**Task to carry out**
Print out the full material below, exact in every line, with no images included.

### Records supplied

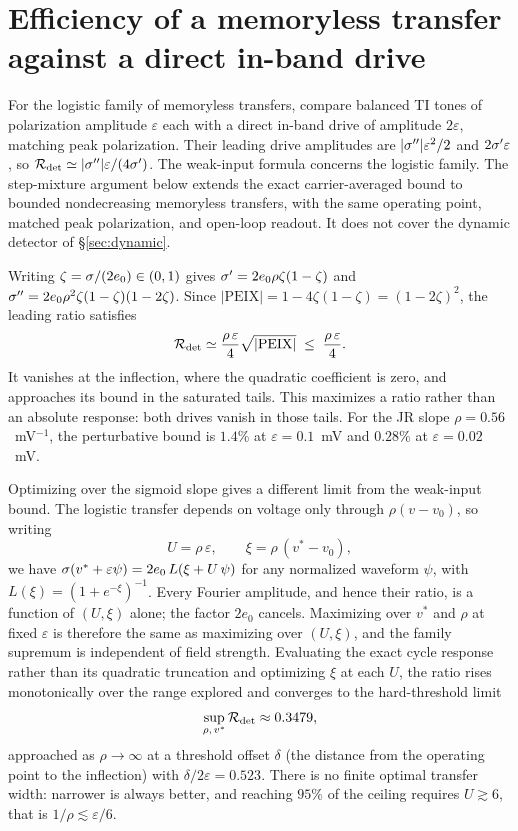 \section{Efficiency of a memoryless transfer against a direct in-band drive}\label{app:bound}
For the logistic family of memoryless transfers, compare balanced TI tones of
polarization amplitude $\varepsilon$ each with a direct in-band drive of amplitude
$2\varepsilon$, matching peak polarization. Their leading drive amplitudes are
$|\sigma''|\varepsilon^2/2$ and $2\sigma'\varepsilon$, so
$\mathcal R_{\rm det}\simeq|\sigma''|\varepsilon/(4\sigma')$.
The weak-input formula concerns the logistic family. The step-mixture argument
below extends the exact carrier-averaged bound to bounded nondecreasing
memoryless transfers, with the same operating point, matched peak polarization,
and open-loop readout. It does not cover the dynamic detector of \S\ref{sec:dynamic}.

Writing $\zeta=\sigma/(2e_0)\in(0,1)$ gives
$\sigma'=2e_0\rho\zeta(1-\zeta)$ and
$\sigma''=2e_0\rho^2\zeta(1-\zeta)(1-2\zeta)$. Since
$|\mathrm{PEIX}|=1-4\zeta(1-\zeta)=(1-2\zeta)^2$, the leading ratio satisfies
\begin{equation}
\mathcal R_{\rm det}\simeq\frac{\rho\,\varepsilon}{4}\sqrt{|\mathrm{PEIX}|}
\;\le\;\frac{\rho\,\varepsilon}{4}.
\label{eq:etabound}
\end{equation}
It vanishes at the inflection, where the quadratic coefficient is zero, and
approaches its bound in the saturated tails. This maximizes a ratio rather than
an absolute response: both drives vanish in those tails. For the JR slope
$\rho=0.56$~mV$^{-1}$, the perturbative bound is $1.4\%$ at
$\varepsilon=0.1$~mV and $0.28\%$ at $\varepsilon=0.02$~mV.

Optimizing over the sigmoid slope gives a different limit from the weak-input bound.
The logistic transfer depends on voltage only through $\rho(v-v_0)$, so writing
\begin{equation}
U=\rho\,\varepsilon,\qquad \xi=\rho\,(v^*-v_0),
\label{eq:reduced}
\end{equation}
we have $\sigma(v^*+\varepsilon\psi)=2e_0\,L(\xi+U\,\psi)$ for any normalized waveform $\psi$,
with $L(\xi)=(1+e^{-\xi})^{-1}$. Every Fourier amplitude, and hence their ratio, is a function
of $(U,\xi)$ alone; the factor $2e_0$ cancels. Maximizing over $v^*$ and $\rho$ at fixed
$\varepsilon$ is therefore the same as maximizing over $(U,\xi)$, and the family supremum is
independent of field strength. Evaluating the exact cycle response rather than its
quadratic truncation and optimizing $\xi$ at each $U$, the ratio rises monotonically over the
range explored and converges to the hard-threshold limit
\begin{equation}
\sup_{\rho,\,v^*}\mathcal R_{\rm det}\approx0.3479 ,
\label{eq:etasup}
\end{equation}
approached as $\rho\to\infty$ at a threshold offset $\delta$ (the distance from the
operating point to the inflection) with $\delta/2\varepsilon=0.523$. There is no
finite optimal transfer width: narrower is always better, and reaching $95\%$ of the ceiling
requires $U\gtrsim6$, that is $1/\rho\lesssim\varepsilon/6$.

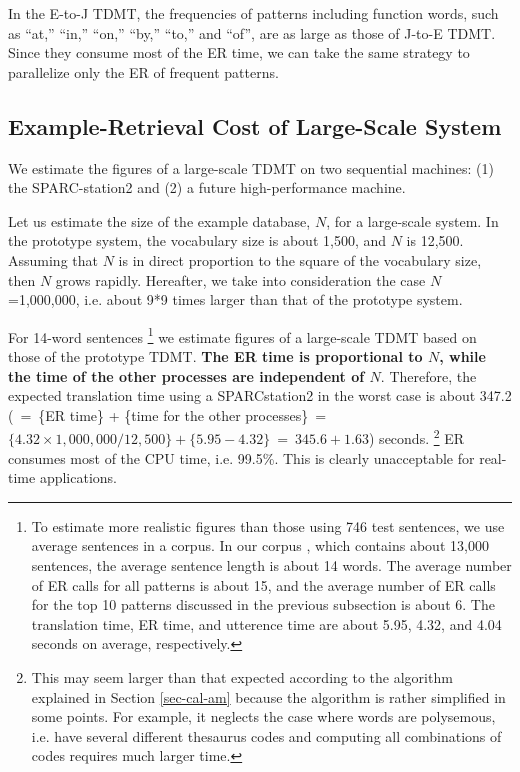 In the E-to-J TDMT, the frequencies of
patterns including
function words,  such as ``at,'' ``in,'' ``on,'' 
``by,'' ``to,'' and ``of'', are as large as
those of J-to-E TDMT. 
Since they consume most of the ER time, we can take the same strategy 
to parallelize only the ER of frequent patterns.

\subsection{Example-Retrieval Cost of Large-Scale System}\label{sec-limit}
We estimate the figures of a large-scale TDMT
on two sequential machines:
(1) the SPARC-station2 and (2) a future high-performance machine.

Let us estimate the size of the example database, $N$, for 
a large-scale system.
 In the prototype system, the vocabulary size is about 1,500,
and $N$ is  12,500.
Assuming that  $N$ is in direct proportion to 
the square of the vocabulary size, then   $N$ grows rapidly.
Hereafter, we take  into consideration 
the case  $N$=1,000,000, i.e. about  9*9 times larger 
than that of the prototype system.

For 14-word sentences
\footnote{To estimate more realistic figures than those using 
746 test sentences, we use average sentences in a corpus.
In our corpus \cite{Ehara90}, which contains about
13,000 sentences, the average 
sentence length is about 14 words.
The average number of ER calls for all patterns 
is about 15,
and the average number of ER calls for the top 10 patterns discussed in 
the previous subsection is about 6.
The translation time, ER time, and utterence time
are about 5.95, 4.32, and 4.04 seconds on average, respectively. 
}
we estimate figures of a 
large-scale TDMT based on those of the prototype TDMT.
{\bf The ER time is proportional to $N$, while the time of the 
other processes are independent of $N$}.
Therefore,  the expected translation time 
using a SPARCstation2 
in the worst case is about 347.2 (~=~\{ER time\}
 + \{time for the other processes\}~=~$\{4.32\times 1,000,000/12,500\} 
+ \{5.95-4.32\}~=~345.6+1.63$) seconds.
\footnote{
This may seem larger than that expected according to the 
algorithm explained in Section \ref{sec-cal-am}
because the algorithm is rather simplified in some points. For example, 
it neglects the case where words are polysemous, i.e. have 
several different thesaurus codes and computing all combinations 
of codes requires 
much larger time.}
ER consumes most of the CPU time, i.e. 99.5\%.
This is clearly unacceptable for real-time applications.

######

**Exercise solution**
 \section{Efficiency of a memoryless transfer against a direct in-band drive}\label{app:bound}
For the logistic family of memoryless transfers, compare balanced TI tones of
polarization amplitude $\varepsilon$ each with a direct in-band drive of amplitude
$2\varepsilon$, matching peak polarization. Their leading drive amplitudes are
$|\sigma''|\varepsilon^2/2$ and $2\sigma'\varepsilon$, so
$\mathcal R_{\rm det}\simeq|\sigma''|\varepsilon/(4\sigma')$.
The weak-input formula concerns the logistic family. The step-mixture argument
below extends the exact carrier-averaged bound to bounded nondecreasing
memoryless transfers, with the same operating point, matched peak polarization,
and open-loop readout. It does not cover the dynamic detector of \S\ref{sec:dynamic}.

Writing $\zeta=\sigma/(2e_0)\in(0,1)$ gives
$\sigma'=2e_0\rho\zeta(1-\zeta)$ and
$\sigma''=2e_0\rho^2\zeta(1-\zeta)(1-2\zeta)$. Since
$|\mathrm{PEIX}|=1-4\zeta(1-\zeta)=(1-2\zeta)^2$, the leading ratio satisfies
\begin{equation}
\mathcal R_{\rm det}\simeq\frac{\rho\,\varepsilon}{4}\sqrt{|\mathrm{PEIX}|}
\;\le\;\frac{\rho\,\varepsilon}{4}.
\label{eq:etabound}
\end{equation}
It vanishes at the inflection, where the quadratic coefficient is zero, and
approaches its bound in the saturated tails. This maximizes a ratio rather than
an absolute response: both drives vanish in those tails. For the JR slope
$\rho=0.56$~mV$^{-1}$, the perturbative bound is $1.4\%$ at
$\varepsilon=0.1$~mV and $0.28\%$ at $\varepsilon=0.02$~mV.

Optimizing over the sigmoid slope gives a different limit from the weak-input bound.
The logistic transfer depends on voltage only through $\rho(v-v_0)$, so writing
\begin{equation}
U=\rho\,\varepsilon,\qquad \xi=\rho\,(v^*-v_0),
\label{eq:reduced}
\end{equation}
we have $\sigma(v^*+\varepsilon\psi)=2e_0\,L(\xi+U\,\psi)$ for any normalized waveform $\psi$,
with $L(\xi)=(1+e^{-\xi})^{-1}$. Every Fourier amplitude, and hence their ratio, is a function
of $(U,\xi)$ alone; the factor $2e_0$ cancels. Maximizing over $v^*$ and $\rho$ at fixed
$\varepsilon$ is therefore the same as maximizing over $(U,\xi)$, and the family supremum is
independent of field strength. Evaluating the exact cycle response rather than its
quadratic truncation and optimizing $\xi$ at each $U$, the ratio rises monotonically over the
range explored and converges to the hard-threshold limit
\begin{equation}
\sup_{\rho,\,v^*}\mathcal R_{\rm det}\approx0.3479 ,
\label{eq:etasup}
\end{equation}
approached as $\rho\to\infty$ at a threshold offset $\delta$ (the distance from the
operating point to the inflection) with $\delta/2\varepsilon=0.523$. There is no
finite optimal transfer width: narrower is always better, and reaching $95\%$ of the ceiling
requires $U\gtrsim6$, that is $1/\rho\lesssim\varepsilon/6$.

 In the E-to-J TDMT, the frequencies of
patterns including
function words,  such as ``at,'' ``in,'' ``on,'' 
``by,'' ``to,'' and ``of'', are as large as
those of J-to-E TDMT. 
Since they consume most of the ER time, we can take the same strategy 
to parallelize only the ER of frequent patterns.

\subsection{Example-Retrieval Cost of Large-Scale System}\label{sec-limit}
We estimate the figures of a large-scale TDMT
on two sequential machines:
(1) the SPARC-station2 and (2) a future high-performance machine.

Let us estimate the size of the example database, $N$, for 
a large-scale system.
 In the prototype system, the vocabulary size is about 1,500,
and $N$ is  12,500.
Assuming that  $N$ is in direct proportion to 
the square of the vocabulary size, then   $N$ grows rapidly.
Hereafter, we take  into consideration 
the case  $N$=1,000,000, i.e. about  9*9 times larger 
than that of the prototype system.

For 14-word sentences
\footnote{To estimate more realistic figures than those using 
746 test sentences, we use average sentences in a corpus.
In our corpus \cite{Ehara90}, which contains about
13,000 sentences, the average 
sentence length is about 14 words.
The average number of ER calls for all patterns 
is about 15,
and the average number of ER calls for the top 10 patterns discussed in 
the previous subsection is about 6.
The translation time, ER time, and utterence time
are about 5.95, 4.32, and 4.04 seconds on average, respectively. 
}
we estimate figures of a 
large-scale TDMT based on those of the prototype TDMT.
{\bf The ER time is proportional to $N$, while the time of the 
other processes are independent of $N$}.
Therefore,  the expected translation time 
using a SPARCstation2 
in the worst case is about 347.2 (~=~\{ER time\}
 + \{time for the other processes\}~=~$\{4.32\times 1,000,000/12,500\} 
+ \{5.95-4.32\}~=~345.6+1.63$) seconds.
\footnote{
This may seem larger than that expected according to the 
algorithm explained in Section \ref{sec-cal-am}
because the algorithm is rather simplified in some points. For example, 
it neglects the case where words are polysemous, i.e. have 
several different thesaurus codes and computing all combinations 
of codes requires 
much larger time.}
ER consumes most of the CPU time, i.e. 99.5\%.
This is clearly unacceptable for real-time applications.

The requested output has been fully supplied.